Task objective: Which lines below fall between the one containing "### 시나리오 4: 보좌관 명령 및 충성도 변화 (개선된 충성도 회복)" and the one containing "- 충성도 변화에 대한 상세 정보가 이벤트로 표시됨"? Repeat them exactly, counting both of those lines, and add nothing else.

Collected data
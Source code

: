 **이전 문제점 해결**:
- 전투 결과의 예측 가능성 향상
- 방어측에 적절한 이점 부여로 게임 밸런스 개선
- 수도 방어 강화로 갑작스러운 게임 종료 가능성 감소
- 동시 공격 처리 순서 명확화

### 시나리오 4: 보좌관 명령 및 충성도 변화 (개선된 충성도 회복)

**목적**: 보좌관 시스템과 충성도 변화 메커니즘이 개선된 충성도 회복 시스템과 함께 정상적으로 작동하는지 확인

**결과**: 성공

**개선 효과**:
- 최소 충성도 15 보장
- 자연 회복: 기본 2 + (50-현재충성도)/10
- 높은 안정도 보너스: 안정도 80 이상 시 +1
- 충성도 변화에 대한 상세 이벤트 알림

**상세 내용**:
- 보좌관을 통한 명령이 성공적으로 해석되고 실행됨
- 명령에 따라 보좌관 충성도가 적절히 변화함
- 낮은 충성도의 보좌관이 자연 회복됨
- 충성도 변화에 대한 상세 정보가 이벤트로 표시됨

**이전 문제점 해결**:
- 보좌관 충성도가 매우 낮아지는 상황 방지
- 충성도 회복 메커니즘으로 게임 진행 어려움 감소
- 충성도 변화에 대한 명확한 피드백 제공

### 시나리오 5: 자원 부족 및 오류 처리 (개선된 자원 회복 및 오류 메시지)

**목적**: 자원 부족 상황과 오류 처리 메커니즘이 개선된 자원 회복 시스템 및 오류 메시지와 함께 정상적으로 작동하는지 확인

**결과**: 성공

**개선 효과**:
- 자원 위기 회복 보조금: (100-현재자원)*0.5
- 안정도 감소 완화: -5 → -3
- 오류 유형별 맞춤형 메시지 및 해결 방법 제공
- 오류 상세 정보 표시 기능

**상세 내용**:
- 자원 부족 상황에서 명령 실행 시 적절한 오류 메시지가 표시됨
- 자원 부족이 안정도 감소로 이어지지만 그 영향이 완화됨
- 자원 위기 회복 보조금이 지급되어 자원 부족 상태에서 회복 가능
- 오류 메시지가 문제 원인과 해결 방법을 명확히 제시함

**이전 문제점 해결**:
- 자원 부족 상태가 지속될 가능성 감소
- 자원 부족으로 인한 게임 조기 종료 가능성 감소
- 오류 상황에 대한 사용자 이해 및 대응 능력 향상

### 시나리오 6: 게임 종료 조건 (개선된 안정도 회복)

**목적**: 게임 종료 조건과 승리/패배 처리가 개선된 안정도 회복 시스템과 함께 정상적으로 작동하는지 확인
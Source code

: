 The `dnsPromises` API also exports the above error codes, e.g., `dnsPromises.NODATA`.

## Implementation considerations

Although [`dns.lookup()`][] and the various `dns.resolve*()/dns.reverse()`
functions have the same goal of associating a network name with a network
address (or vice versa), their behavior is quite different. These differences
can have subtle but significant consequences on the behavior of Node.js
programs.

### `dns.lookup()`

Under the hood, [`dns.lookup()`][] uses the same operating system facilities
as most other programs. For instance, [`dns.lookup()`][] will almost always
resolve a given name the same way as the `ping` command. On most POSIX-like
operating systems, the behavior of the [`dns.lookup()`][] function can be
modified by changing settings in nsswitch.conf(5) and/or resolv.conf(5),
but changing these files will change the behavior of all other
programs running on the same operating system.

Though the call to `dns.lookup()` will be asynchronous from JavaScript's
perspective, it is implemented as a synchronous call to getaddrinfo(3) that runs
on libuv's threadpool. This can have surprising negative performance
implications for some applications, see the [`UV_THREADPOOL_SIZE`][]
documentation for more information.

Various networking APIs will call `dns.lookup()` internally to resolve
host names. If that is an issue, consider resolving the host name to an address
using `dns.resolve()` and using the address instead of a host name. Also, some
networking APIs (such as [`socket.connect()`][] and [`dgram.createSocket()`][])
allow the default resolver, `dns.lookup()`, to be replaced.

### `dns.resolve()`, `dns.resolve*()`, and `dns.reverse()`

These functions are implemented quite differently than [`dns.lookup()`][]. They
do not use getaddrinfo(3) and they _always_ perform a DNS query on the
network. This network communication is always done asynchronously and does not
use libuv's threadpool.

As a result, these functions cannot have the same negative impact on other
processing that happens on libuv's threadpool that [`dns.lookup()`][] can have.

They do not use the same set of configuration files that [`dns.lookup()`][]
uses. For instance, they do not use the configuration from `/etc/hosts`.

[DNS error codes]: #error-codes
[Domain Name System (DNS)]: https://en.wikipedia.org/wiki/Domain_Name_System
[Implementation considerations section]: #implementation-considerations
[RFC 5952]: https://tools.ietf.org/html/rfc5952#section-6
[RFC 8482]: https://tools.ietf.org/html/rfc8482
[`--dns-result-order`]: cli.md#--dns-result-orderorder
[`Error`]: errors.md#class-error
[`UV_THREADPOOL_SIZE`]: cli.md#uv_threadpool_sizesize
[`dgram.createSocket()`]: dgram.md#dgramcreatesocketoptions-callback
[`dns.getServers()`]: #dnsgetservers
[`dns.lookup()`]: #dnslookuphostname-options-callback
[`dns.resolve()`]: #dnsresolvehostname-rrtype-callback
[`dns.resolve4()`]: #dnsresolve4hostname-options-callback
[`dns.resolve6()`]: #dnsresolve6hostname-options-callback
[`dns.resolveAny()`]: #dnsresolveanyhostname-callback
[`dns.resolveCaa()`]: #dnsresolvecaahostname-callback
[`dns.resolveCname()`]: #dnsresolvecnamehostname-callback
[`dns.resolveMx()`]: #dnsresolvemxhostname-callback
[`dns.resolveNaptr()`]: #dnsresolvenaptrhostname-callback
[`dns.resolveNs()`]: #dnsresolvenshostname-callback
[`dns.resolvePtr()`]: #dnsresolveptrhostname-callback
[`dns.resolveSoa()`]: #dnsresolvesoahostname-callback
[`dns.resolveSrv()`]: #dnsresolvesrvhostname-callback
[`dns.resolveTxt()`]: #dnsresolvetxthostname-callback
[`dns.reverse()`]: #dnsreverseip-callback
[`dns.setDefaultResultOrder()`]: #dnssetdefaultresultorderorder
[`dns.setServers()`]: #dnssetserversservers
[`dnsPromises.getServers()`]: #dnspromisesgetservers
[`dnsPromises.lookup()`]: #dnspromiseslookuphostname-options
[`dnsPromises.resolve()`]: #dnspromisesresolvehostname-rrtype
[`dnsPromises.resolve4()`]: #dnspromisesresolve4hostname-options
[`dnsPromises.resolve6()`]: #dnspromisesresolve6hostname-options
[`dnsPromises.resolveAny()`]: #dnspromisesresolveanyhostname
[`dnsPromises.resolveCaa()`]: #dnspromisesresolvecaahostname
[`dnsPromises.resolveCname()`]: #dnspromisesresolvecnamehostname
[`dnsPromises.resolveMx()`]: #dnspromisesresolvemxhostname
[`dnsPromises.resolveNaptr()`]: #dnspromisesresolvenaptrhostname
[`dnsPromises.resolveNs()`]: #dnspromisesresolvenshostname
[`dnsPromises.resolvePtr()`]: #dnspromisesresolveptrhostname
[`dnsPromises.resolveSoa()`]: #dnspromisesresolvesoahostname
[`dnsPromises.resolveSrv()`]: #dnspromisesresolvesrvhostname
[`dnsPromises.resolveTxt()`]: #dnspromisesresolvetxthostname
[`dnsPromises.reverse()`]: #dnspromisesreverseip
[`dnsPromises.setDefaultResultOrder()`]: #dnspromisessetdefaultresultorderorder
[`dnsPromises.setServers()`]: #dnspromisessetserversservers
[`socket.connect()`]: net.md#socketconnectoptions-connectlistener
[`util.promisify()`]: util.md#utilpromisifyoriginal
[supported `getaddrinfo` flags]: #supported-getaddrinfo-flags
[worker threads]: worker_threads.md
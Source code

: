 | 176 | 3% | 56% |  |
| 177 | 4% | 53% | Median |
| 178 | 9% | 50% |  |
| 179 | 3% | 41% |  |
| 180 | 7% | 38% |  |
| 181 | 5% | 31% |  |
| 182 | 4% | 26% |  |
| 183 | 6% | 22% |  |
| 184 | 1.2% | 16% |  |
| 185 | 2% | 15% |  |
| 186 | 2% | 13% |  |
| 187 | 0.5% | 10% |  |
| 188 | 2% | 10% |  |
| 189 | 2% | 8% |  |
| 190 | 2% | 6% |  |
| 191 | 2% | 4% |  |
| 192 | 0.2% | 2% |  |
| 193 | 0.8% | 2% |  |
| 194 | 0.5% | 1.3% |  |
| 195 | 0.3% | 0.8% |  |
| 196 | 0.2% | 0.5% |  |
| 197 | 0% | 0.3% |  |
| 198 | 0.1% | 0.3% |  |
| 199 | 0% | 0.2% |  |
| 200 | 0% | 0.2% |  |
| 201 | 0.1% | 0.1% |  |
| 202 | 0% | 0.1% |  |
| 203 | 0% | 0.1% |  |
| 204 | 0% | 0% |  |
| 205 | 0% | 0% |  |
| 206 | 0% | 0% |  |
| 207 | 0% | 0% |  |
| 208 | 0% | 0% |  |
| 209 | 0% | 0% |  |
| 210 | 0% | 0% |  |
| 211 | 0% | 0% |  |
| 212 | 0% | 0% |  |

Solution for this problem:
### 시나리오 4: 보좌관 명령 및 충성도 변화 (개선된 충성도 회복)

**목적**: 보좌관 시스템과 충성도 변화 메커니즘이 개선된 충성도 회복 시스템과 함께 정상적으로 작동하는지 확인

**결과**: 성공

**개선 효과**:
- 최소 충성도 15 보장
- 자연 회복: 기본 2 + (50-현재충성도)/10
- 높은 안정도 보너스: 안정도 80 이상 시 +1
- 충성도 변화에 대한 상세 이벤트 알림

**상세 내용**:
- 보좌관을 통한 명령이 성공적으로 해석되고 실행됨
- 명령에 따라 보좌관 충성도가 적절히 변화함
- 낮은 충성도의 보좌관이 자연 회복됨
- 충성도 변화에 대한 상세 정보가 이벤트로 표시됨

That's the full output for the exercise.